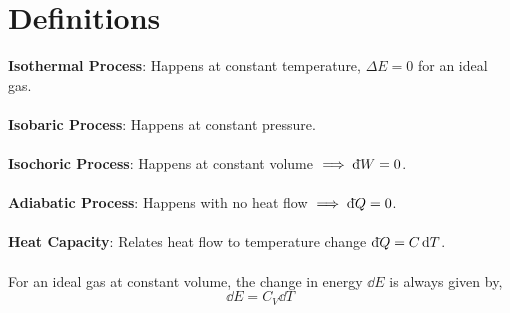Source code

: \documentclass{book}
\newcommand{\dbar}{\mathrm{d}\hspace*{-0.08em}\bar{}\hspace*{0.1em}}
\begin{document}
\chapter{Definitions}
\textbf{Isothermal Process}:  Happens at constant temperature, $\Delta E = 0$ for an ideal gas.
\\\\
\textbf{Isobaric Process}: Happens at constant pressure.
\\\\
\textbf{Isochoric Process}: Happens at constant volume $\implies \dbar W = 0$.
\\\\
\textbf{Adiabatic Process}: Happens with no heat flow $\implies \dbar Q = 0$.
\\\\
\textbf{Heat Capacity}: Relates heat flow to temperature change $\dbar Q = C \dd{T}$.
\\\\
For an ideal gas at constant volume, the change in energy $\dd{E}$ is always given by,
\begin{equation}
	\dd{E} = C_V \dd{T}
\end{equation}
\end{document}
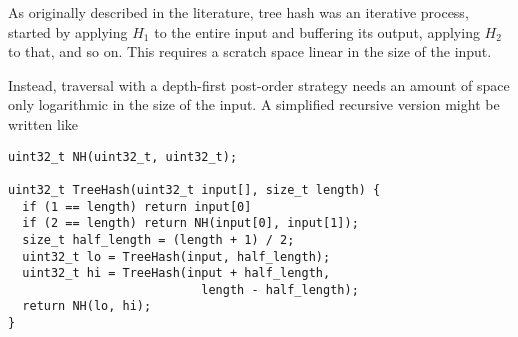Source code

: \documentclass[sigconf, nonacm]{acmart}
\begin{document}




As originally described in the literature, tree hash was an iterative process, started by applying $H_1$ to the entire input and buffering its output, applying $H_2$ to that, and so on.
This requires a scratch space linear in the size of the input.

Instead, traversal with a depth-first post-order strategy needs an amount of space only logarithmic in the size of the input.
A simplified recursive version might be written like

\begin{lstlisting}
uint32_t NH(uint32_t, uint32_t);

uint32_t TreeHash(uint32_t input[], size_t length) {
  if (1 == length) return input[0]
  if (2 == length) return NH(input[0], input[1]);
  size_t half_length = (length + 1) / 2;
  uint32_t lo = TreeHash(input, half_length);
  uint32_t hi = TreeHash(input + half_length,
                           length - half_length);
  return NH(lo, hi);
}
\end{lstlisting}
\end{document}
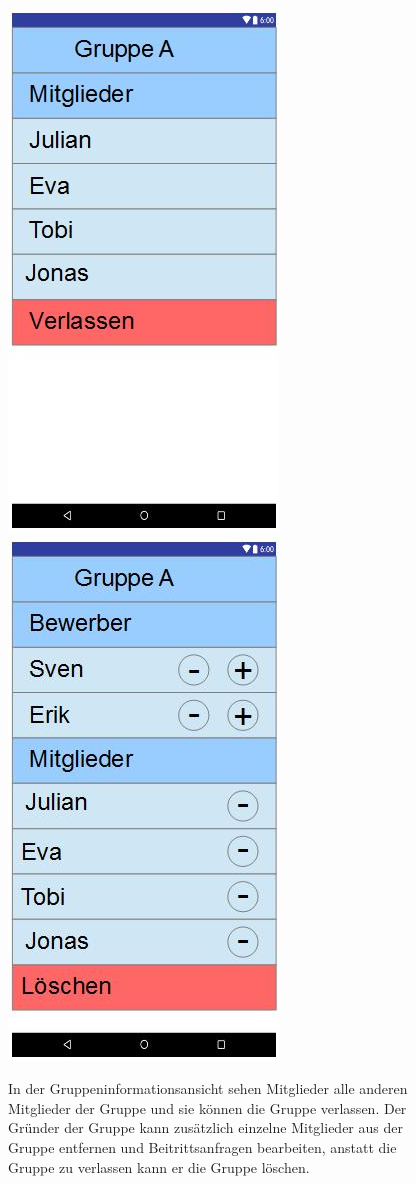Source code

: \documentclass{scrartcl}
\begin{document}
	\newpage
	\begin{figure}[h]
	\includegraphics[width=.5\textwidth]{GUI_GruppeInfoNormal.jpg}
	\includegraphics[width=.5\textwidth]{GUI_GruppeInfoGruender.jpg}
	\caption{In der Gruppeninformationsansicht sehen Mitglieder alle anderen Mitglieder der Gruppe und sie können die Gruppe verlassen. Der Gründer der Gruppe kann zusätzlich einzelne Mitglieder aus der Gruppe entfernen und Beitrittsanfragen bearbeiten, anstatt die Gruppe zu verlassen kann er die Gruppe löschen.}
 	\end{figure}
\end{document}
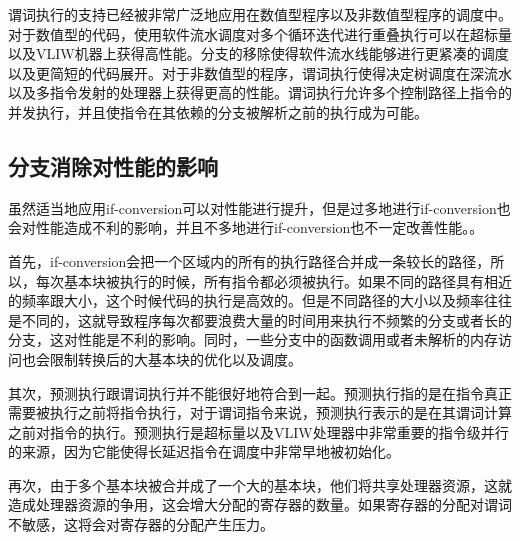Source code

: 谓词执行的支持已经被非常广泛地应用在数值型程序以及非数值型程序的调度中\cite{ScottA.Mahlke1992}。对于数值型的代码，使用软件流水调度对多个循环迭代进行重叠执行可以在超标量以及VLIW机器上获得高性能\cite{1989a}\cite{JosephP.Brutt}。分支的移除使得软件流水线能够进行更紧凑的调度以及更简短的代码展开。对于非数值型的程序，谓词执行使得决定树调度在深流水以及多指令发射的处理器上获得更高的性能\cite{Hsu1986}。谓词执行允许多个控制路径上指令的并发执行，并且使指令在其依赖的分支被解析之前的执行成为可能。

\subsection{分支消除对性能的影响}\label{ifcvt_harm_performance}

虽然适当地应用if-conversion可以对性能进行提升，但是过多地进行if-conversion也会对性能造成不利的影响，并且不多地进行if-conversion也不一定改善性能。\cite{ScottA.Mahlke1992}\cite{Tian2010}。

首先，if-conversion会把一个区域内的所有的执行路径合并成一条较长的路径，所以，每次基本块被执行的时候，所有指令都必须被执行。如果不同的路径具有相近的频率跟大小，这个时候代码的执行是高效的。但是不同路径的大小以及频率往往是不同的，这就导致程序每次都要浪费大量的时间用来执行不频繁的分支或者长的分支，这对性能是不利的影响。同时，一些分支中的函数调用或者未解析的内存访问也会限制转换后的大基本块的优化以及调度。

其次，预测执行跟谓词执行并不能很好地符合到一起。预测执行指的是在指令真正需要被执行之前将指令执行，对于谓词指令来说，预测执行表示的是在其谓词计算之前对指令的执行。预测执行是超标量以及VLIW处理器中非常重要的指令级并行的来源，因为它能使得长延迟指令在调度中非常早地被初始化。

再次，由于多个基本块被合并成了一个大的基本块，他们将共享处理器资源，这就造成处理器资源的争用，这会增大分配的寄存器的数量。如果寄存器的分配对谓词不敏感，这将会对寄存器的分配产生压力\cite{Quinones2006}\cite{Quinones2007}。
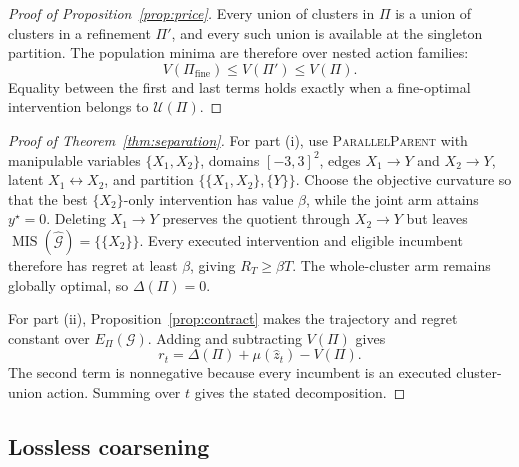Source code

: \documentclass[twoside]{article}
\newcommand{\Gg}{\mathcal{G}}
\begin{document}
\begin{proof}[Proof of Proposition~\ref{prop:price}]
Every union of clusters in \(\Pi\) is a union of clusters in a refinement \(\Pi'\), and every such union is available at the singleton partition. The population minima are therefore over nested action families:
\[
 V(\Pi_{\mathrm{fine}})\le V(\Pi')\le V(\Pi).
\]
Equality between the first and last terms holds exactly when a fine-optimal intervention belongs to \(\mathcal U(\Pi)\).
\end{proof}

\begin{proof}[Proof of Theorem~\ref{thm:separation}]
For part (i), use \textsc{ParallelParent} with manipulable variables \(\{X_1,X_2\}\), domains \([-3,3]^2\), edges \(X_1\to Y\) and \(X_2\to Y\), latent \(X_1\leftrightarrow X_2\), and partition \(\{\{X_1,X_2\},\{Y\}\}\). Choose the objective curvature so that the best \(\{X_2\}\)-only intervention has value \(\beta\), while the joint arm attains \(y^\star=0\). Deleting \(X_1\to Y\) preserves the quotient through \(X_2\to Y\) but leaves \(\operatorname{MIS}(\widehat{\Gg})=\{\{X_2\}\}\). Every executed intervention and eligible incumbent therefore has regret at least \(\beta\), giving \(R_T\ge\beta T\). The whole-cluster arm remains globally optimal, so \(\Delta(\Pi)=0\).

For part (ii), Proposition~\ref{prop:contract} makes the trajectory and regret constant over \(E_\Pi(\Gg)\). Adding and subtracting \(V(\Pi)\) gives
\[
r_t=\Delta(\Pi)+\mu(\hat z_t)-V(\Pi).
\]
The second term is nonnegative because every incumbent is an executed cluster-union action. Summing over \(t\) gives the stated decomposition.
 \end{proof}

\subsection{Lossless coarsening}
\end{document}
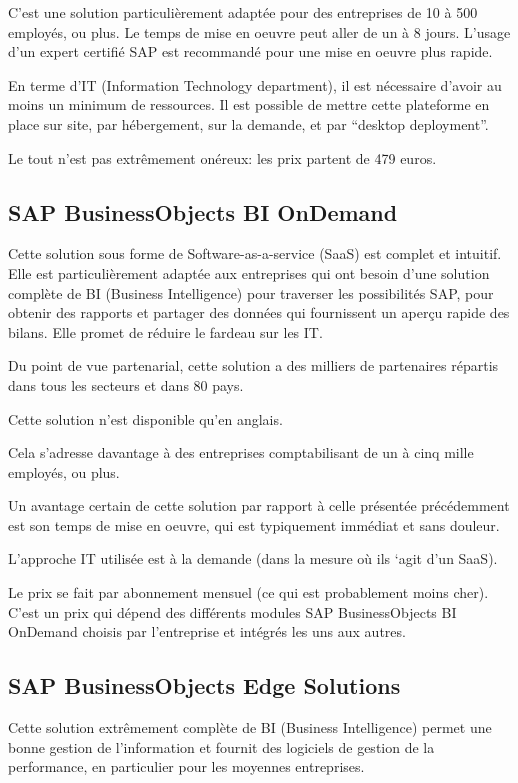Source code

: C’est une solution particulièrement adaptée pour des entreprises de 10 à 500 employés, ou plus.
Le temps de mise en oeuvre peut aller de un à 8 jours. L’usage d’un expert certifié SAP est recommandé pour une mise en oeuvre plus rapide.

En terme d’IT (Information Technology department), il est nécessaire d’avoir au moins un minimum de ressources. Il est possible de mettre cette plateforme en place sur site, par hébergement, sur la demande, et par “desktop deployment”.

Le tout n’est pas extrêmement onéreux: les prix partent de 479 euros.

\subsection{SAP BusinessObjects BI OnDemand}

Cette solution sous forme de Software-as-a-service (SaaS) est complet et intuitif. Elle est particulièrement adaptée aux entreprises qui ont besoin d’une solution complète de BI (Business Intelligence) pour traverser les possibilités SAP, pour obtenir des rapports et partager des données qui fournissent un aperçu rapide des bilans. Elle promet de réduire le fardeau sur les IT.

Du point de vue partenarial, cette solution a des milliers de partenaires répartis dans tous les secteurs et dans 80 pays.

Cette solution n’est disponible qu’en anglais.

Cela s’adresse davantage à des entreprises comptabilisant de un à cinq mille employés, ou plus.

Un avantage certain de cette solution par rapport à celle présentée précédemment est son temps de mise en oeuvre, qui est typiquement immédiat et sans douleur.

L’approche IT utilisée est à la demande (dans la mesure où ils ‘agit d’un SaaS).

Le prix se fait par abonnement mensuel (ce qui est probablement moins cher). C’est un prix qui dépend des différents modules SAP BusinessObjects BI OnDemand choisis par l’entreprise et intégrés les uns aux autres.

\subsection{SAP BusinessObjects Edge Solutions}

Cette solution extrêmement complète de BI (Business Intelligence) permet une bonne gestion de l’information et fournit des logiciels de gestion de la performance, en particulier pour les moyennes entreprises.

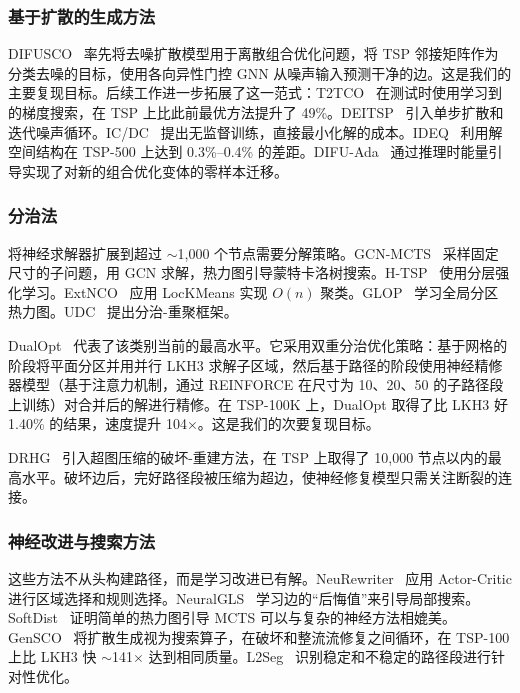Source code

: \documentclass[11pt,a4paper]{ctexart}
\begin{document}
\subsubsection{基于扩散的生成方法}

DIFUSCO~\cite{sun2023} 率先将去噪扩散模型用于离散组合优化问题，将 TSP 邻接矩阵作为分类去噪的目标，使用各向异性门控 GNN 从噪声输入预测干净的边。这是我们的主要复现目标。后续工作进一步拓展了这一范式：T2TCO~\cite{li2024t2t} 在测试时使用学习到的梯度搜索，在 TSP 上比此前最优方法提升了 49\%。DEITSP~\cite{zhou2025deitsp} 引入单步扩散和迭代噪声循环。IC/DC~\cite{huang2025} 提出无监督训练，直接最小化解的成本。IDEQ~\cite{basson2025} 利用解空间结构在 TSP-500 上达到 0.3\%--0.4\% 的差距。DIFU-Ada~\cite{lei2025} 通过推理时能量引导实现了对新的组合优化变体的零样本迁移。

\subsubsection{分治法}

将神经求解器扩展到超过 $\sim$1,000 个节点需要分解策略。GCN-MCTS~\cite{fu2021} 采样固定尺寸的子问题，用 GCN 求解，热力图引导蒙特卡洛树搜索。H-TSP~\cite{pan2023} 使用分层强化学习。ExtNCO~\cite{chen2023} 应用 LocKMeans 实现 $O(n)$ 聚类。GLOP~\cite{ye2024} 学习全局分区热力图。UDC~\cite{zheng2024} 提出分治-重聚框架。

DualOpt~\cite{zhou2025} 代表了该类别当前的最高水平。它采用双重分治优化策略：基于网格的阶段将平面分区并用并行 LKH3 求解子区域，然后基于路径的阶段使用神经精修器模型（基于注意力机制，通过 REINFORCE 在尺寸为 10、20、50 的子路径段上训练）对合并后的解进行精修。在 TSP-100K 上，DualOpt 取得了比 LKH3 好 1.40\% 的结果，速度提升 104$\times$。这是我们的次要复现目标。

DRHG~\cite{li2025drhg} 引入超图压缩的破坏-重建方法，在 TSP 上取得了 10,000 节点以内的最高水平。破坏边后，完好路径段被压缩为超边，使神经修复模型只需关注断裂的连接。

\subsubsection{神经改进与搜索方法}

这些方法不从头构建路径，而是学习改进已有解。NeuRewriter~\cite{chen2019} 应用 Actor-Critic 进行区域选择和规则选择。NeuralGLS~\cite{neuralgls2024} 学习边的``后悔值''来引导局部搜索。SoftDist~\cite{xia2024softdist} 证明简单的热力图引导 MCTS 可以与复杂的神经方法相媲美。GenSCO~\cite{gensco2025} 将扩散生成视为搜索算子，在破坏和整流流修复之间循环，在 TSP-100 上比 LKH3 快 $\sim$141$\times$ 达到相同质量。L2Seg~\cite{xue2024} 识别稳定和不稳定的路径段进行针对性优化。
\end{document}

§ **Exercise goal**
Using the entries above, return exactly the lines from the line with "应用 LocKMeans 实现" to the line with "1.40\% 的结果，速度提升 104$\times$。这是我们的次要复现目标。", counting both of those lines.

§ **Problem solution**
将神经求解器扩展到超过 $\sim$1,000 个节点需要分解策略。GCN-MCTS~\cite{fu2021} 采样固定尺寸的子问题，用 GCN 求解，热力图引导蒙特卡洛树搜索。H-TSP~\cite{pan2023} 使用分层强化学习。ExtNCO~\cite{chen2023} 应用 LocKMeans 实现 $O(n)$ 聚类。GLOP~\cite{ye2024} 学习全局分区热力图。UDC~\cite{zheng2024} 提出分治-重聚框架。

DualOpt~\cite{zhou2025} 代表了该类别当前的最高水平。它采用双重分治优化策略：基于网格的阶段将平面分区并用并行 LKH3 求解子区域，然后基于路径的阶段使用神经精修器模型（基于注意力机制，通过 REINFORCE 在尺寸为 10、20、50 的子路径段上训练）对合并后的解进行精修。在 TSP-100K 上，DualOpt 取得了比 LKH3 好 1.40\% 的结果，速度提升 104$\times$。这是我们的次要复现目标。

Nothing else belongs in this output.